It’s been a good day. I woke up about 11, feeling annoyed with myself for the Library hours I am not putting in. At around 3, I went out with some people from meetings. We had coffee and wandered around the (largely closed, Bank Holiday) shops for a bit before the meeting. It was surprisingly easy to talk with them, laugh with them, be with them.
The meeting was good, big. There were a lot of shares about relapse and, considering how close I came last week, that felt very relevant to me. Afterwards we were going to go to another meeting but it was off because of the Bank Holiday, so we went for more coffee (I had orange juice- current financial situation= no vegetables or fruit= desperation for vitamin C). J and D between them rolled me 12 cigs to get me through the next few days: quitting smoking in early recovery, they said, was not a good idea. I don’t want to be bouncing off any more walls, do I? Either I, or the walls, will be covered in bruises if I do, and my money’s on the walls to win.
It’s to be a positive week.
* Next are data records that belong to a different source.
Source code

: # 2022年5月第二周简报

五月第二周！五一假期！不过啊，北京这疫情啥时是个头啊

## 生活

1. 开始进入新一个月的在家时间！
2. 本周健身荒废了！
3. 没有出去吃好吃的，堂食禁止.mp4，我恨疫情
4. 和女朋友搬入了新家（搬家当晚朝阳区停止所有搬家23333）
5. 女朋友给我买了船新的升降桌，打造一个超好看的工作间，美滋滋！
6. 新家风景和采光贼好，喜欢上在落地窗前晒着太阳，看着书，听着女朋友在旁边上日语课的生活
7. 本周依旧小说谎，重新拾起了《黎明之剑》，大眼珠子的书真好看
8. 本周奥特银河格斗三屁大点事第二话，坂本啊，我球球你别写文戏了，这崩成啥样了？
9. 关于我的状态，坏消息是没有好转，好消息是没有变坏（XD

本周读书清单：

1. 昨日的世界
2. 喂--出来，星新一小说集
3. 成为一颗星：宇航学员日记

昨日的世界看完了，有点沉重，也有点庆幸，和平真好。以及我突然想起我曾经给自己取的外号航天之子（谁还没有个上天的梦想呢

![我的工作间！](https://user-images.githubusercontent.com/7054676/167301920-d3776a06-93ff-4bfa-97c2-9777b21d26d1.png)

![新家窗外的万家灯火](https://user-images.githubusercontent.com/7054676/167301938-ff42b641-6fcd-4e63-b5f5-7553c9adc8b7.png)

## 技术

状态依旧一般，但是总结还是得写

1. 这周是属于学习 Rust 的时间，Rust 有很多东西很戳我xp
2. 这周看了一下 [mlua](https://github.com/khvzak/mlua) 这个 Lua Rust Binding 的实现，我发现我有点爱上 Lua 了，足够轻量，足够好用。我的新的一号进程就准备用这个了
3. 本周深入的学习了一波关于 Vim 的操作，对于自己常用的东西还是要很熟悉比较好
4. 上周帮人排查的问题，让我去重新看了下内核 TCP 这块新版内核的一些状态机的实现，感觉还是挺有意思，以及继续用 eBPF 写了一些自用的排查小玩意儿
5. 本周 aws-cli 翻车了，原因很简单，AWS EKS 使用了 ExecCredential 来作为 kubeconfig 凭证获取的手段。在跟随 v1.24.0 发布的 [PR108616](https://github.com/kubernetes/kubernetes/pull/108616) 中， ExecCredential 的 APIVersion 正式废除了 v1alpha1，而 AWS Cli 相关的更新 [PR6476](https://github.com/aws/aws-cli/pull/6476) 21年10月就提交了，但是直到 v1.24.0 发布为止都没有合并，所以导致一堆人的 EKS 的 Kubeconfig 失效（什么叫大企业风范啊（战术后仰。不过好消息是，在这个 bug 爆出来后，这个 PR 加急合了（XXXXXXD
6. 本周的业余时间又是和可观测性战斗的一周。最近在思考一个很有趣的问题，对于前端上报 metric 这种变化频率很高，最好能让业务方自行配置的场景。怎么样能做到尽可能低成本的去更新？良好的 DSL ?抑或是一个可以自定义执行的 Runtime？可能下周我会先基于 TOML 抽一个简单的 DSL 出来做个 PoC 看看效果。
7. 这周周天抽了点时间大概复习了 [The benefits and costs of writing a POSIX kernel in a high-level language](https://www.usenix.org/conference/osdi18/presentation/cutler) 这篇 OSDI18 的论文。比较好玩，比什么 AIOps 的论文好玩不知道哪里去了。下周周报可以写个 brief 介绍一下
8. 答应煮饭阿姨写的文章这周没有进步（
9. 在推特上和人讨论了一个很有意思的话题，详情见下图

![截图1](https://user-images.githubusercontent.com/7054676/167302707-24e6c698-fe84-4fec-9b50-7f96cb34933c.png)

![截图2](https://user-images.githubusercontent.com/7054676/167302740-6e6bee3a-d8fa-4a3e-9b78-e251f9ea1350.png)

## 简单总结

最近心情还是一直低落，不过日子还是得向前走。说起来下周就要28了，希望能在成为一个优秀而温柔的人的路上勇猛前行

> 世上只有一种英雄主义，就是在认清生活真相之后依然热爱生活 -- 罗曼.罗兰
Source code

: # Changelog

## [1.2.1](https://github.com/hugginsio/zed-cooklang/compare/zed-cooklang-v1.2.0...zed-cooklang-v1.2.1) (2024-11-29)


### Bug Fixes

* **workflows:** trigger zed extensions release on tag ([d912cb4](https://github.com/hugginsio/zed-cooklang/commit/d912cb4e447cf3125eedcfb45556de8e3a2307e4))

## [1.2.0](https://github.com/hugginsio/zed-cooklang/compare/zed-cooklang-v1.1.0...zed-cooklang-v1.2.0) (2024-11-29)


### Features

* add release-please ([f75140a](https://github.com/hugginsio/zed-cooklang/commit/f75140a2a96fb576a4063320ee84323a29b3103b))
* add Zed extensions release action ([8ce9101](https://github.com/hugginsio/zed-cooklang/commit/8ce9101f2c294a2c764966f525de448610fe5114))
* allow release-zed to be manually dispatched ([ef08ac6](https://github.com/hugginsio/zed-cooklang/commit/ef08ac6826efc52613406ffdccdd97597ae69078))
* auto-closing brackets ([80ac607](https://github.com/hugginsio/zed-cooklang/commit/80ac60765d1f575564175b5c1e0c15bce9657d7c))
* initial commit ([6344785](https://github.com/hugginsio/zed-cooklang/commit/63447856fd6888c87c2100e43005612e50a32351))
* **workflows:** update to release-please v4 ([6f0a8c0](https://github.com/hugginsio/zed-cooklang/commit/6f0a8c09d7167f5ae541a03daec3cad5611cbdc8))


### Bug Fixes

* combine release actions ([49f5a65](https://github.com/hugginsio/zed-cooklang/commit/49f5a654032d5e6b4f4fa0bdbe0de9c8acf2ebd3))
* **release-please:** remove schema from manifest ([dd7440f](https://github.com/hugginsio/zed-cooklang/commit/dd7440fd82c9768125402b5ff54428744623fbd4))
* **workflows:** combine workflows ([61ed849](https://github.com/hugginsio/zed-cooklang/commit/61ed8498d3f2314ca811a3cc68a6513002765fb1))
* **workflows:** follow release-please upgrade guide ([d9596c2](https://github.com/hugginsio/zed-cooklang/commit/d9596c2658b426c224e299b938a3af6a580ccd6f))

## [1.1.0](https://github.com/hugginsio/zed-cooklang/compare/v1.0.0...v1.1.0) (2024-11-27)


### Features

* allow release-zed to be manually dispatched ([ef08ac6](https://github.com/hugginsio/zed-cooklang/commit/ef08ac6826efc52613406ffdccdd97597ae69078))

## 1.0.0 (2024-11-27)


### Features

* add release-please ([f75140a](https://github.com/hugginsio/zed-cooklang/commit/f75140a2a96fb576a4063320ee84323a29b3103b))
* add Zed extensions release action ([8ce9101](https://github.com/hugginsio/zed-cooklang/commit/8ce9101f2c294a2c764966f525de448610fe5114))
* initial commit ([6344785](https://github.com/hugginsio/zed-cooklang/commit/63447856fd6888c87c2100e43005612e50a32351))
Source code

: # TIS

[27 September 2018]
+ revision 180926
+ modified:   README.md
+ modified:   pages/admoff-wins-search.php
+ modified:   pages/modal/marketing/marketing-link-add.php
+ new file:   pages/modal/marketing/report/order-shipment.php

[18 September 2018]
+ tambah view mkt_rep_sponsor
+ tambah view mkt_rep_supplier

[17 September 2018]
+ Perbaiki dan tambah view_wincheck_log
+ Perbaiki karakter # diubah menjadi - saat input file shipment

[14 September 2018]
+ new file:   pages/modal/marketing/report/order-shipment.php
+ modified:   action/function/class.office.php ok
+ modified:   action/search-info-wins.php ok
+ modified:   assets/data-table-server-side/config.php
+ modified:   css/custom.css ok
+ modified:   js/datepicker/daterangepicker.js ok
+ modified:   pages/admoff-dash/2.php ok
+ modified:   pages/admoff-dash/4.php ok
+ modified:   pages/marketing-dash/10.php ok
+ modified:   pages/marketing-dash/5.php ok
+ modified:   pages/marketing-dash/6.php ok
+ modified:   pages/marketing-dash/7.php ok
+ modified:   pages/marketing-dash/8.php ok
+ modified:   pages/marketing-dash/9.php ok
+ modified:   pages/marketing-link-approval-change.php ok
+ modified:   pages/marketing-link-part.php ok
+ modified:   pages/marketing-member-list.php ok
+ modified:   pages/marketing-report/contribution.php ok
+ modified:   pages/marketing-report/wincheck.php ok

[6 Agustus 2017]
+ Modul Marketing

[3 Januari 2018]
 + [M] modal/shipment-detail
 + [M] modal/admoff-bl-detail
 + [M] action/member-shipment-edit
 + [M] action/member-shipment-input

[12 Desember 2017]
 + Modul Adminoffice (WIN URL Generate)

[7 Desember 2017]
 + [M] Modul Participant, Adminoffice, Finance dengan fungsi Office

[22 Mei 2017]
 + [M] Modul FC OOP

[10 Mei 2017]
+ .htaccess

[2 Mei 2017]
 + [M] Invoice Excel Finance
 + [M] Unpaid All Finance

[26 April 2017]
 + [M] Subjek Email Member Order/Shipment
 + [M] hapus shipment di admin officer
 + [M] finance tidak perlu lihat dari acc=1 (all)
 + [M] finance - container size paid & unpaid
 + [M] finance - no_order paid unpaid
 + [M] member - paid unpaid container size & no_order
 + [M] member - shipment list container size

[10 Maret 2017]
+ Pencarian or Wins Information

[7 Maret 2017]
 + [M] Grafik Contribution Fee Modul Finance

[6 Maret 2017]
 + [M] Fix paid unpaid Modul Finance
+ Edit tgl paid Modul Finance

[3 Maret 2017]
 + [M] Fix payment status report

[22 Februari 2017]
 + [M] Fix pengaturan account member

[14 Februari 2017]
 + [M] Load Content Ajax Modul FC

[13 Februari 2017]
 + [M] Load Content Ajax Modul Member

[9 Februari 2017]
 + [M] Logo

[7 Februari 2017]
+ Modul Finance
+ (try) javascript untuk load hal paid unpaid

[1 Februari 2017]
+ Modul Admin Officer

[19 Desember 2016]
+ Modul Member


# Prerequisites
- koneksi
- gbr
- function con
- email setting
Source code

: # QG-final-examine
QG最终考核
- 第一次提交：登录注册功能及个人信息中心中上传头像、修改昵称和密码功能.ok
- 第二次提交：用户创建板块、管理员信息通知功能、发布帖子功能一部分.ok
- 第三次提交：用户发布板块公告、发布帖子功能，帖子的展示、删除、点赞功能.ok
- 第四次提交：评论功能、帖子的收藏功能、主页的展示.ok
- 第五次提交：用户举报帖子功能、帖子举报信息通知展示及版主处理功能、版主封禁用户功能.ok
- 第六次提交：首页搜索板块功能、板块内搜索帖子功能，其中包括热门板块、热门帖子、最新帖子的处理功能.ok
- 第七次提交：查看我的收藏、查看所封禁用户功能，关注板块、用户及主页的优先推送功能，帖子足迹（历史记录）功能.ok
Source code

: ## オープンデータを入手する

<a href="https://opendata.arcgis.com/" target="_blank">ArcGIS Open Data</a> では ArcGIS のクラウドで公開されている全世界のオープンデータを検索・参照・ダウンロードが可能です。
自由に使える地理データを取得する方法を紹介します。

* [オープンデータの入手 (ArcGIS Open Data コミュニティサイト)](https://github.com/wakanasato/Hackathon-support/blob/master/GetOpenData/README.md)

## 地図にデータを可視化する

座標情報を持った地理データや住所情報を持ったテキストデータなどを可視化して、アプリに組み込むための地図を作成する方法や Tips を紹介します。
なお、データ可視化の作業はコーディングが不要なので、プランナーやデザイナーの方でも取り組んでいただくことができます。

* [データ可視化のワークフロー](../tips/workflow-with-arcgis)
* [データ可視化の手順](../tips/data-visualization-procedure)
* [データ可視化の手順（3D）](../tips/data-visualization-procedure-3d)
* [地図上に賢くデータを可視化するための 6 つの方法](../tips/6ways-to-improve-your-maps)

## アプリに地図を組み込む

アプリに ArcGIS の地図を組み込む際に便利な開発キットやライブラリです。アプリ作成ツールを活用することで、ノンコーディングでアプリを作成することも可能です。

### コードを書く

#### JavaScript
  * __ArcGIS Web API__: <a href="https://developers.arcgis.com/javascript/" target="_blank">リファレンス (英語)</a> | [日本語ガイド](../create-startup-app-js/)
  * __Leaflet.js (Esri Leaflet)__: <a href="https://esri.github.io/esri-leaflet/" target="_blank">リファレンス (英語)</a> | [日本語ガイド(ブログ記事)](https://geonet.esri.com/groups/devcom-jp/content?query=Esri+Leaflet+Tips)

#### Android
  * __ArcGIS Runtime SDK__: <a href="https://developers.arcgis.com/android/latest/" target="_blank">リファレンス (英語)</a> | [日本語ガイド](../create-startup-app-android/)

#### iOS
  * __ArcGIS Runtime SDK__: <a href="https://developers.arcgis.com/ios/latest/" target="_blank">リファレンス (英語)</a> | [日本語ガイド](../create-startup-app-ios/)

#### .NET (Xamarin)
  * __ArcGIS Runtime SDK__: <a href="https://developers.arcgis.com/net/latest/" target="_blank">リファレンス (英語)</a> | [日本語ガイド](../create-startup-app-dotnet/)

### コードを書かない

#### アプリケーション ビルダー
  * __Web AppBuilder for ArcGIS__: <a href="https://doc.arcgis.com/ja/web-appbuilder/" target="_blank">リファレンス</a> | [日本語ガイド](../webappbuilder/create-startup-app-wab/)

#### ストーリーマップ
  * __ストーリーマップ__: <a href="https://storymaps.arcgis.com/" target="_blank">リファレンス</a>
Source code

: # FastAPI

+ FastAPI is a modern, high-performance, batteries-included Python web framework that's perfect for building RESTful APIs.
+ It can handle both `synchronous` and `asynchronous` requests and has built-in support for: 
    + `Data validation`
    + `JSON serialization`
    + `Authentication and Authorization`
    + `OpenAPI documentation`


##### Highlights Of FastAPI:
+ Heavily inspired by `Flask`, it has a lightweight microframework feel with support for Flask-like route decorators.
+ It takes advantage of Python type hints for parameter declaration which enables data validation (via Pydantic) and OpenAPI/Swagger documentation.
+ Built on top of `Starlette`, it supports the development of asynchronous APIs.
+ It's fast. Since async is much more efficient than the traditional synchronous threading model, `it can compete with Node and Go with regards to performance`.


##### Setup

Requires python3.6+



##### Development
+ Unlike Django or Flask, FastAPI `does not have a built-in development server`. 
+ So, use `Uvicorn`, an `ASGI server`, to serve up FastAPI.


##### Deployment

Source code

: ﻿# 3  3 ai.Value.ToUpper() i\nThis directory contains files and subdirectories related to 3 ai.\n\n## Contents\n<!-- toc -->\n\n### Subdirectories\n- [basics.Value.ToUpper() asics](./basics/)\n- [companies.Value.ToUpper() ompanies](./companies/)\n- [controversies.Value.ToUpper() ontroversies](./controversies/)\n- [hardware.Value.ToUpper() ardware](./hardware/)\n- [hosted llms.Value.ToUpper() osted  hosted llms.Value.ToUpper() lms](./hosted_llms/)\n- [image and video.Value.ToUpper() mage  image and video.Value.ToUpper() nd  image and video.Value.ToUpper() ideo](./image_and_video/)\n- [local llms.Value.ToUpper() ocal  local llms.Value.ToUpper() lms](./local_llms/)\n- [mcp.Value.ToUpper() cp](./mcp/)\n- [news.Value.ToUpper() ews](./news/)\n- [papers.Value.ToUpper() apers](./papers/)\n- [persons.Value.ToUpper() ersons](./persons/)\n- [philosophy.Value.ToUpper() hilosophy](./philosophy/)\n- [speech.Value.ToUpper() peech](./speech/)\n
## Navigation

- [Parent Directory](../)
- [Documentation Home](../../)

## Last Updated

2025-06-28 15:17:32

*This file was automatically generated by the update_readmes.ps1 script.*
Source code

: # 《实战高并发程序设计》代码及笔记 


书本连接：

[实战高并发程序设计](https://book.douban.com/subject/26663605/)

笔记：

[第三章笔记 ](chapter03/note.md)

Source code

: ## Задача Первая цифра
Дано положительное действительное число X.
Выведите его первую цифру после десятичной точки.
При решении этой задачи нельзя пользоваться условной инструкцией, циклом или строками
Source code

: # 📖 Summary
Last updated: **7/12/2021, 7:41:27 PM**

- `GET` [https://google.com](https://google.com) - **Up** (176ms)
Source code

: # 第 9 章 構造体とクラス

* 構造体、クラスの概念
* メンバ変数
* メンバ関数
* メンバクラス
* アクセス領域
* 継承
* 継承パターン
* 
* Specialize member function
Library tomorrow, SMART Recovery on Wednesday, followed by Shut Up and Write (a lightly coercive- coffee & cookies- silent writing group at uni). Thursday, mentoring, physio, meeting. Then I’m away for the weekend at a festival with my mum and auntie and little sis. Not drinking there will be difficult but I need to remind myself why I’m doing this. It’s not for fun, it’s not a bet, it’s not for Lent, it’s my life, and it’s serious.
Every day I wake up sober is a tiny miracle. Every day I feel positive about it is a bigger one. Every time I remember to take my meds is a tiny victory. Every day they work is a bigger one. And if life can be like this, a series of tiny miracles and little victories, then I am up for it.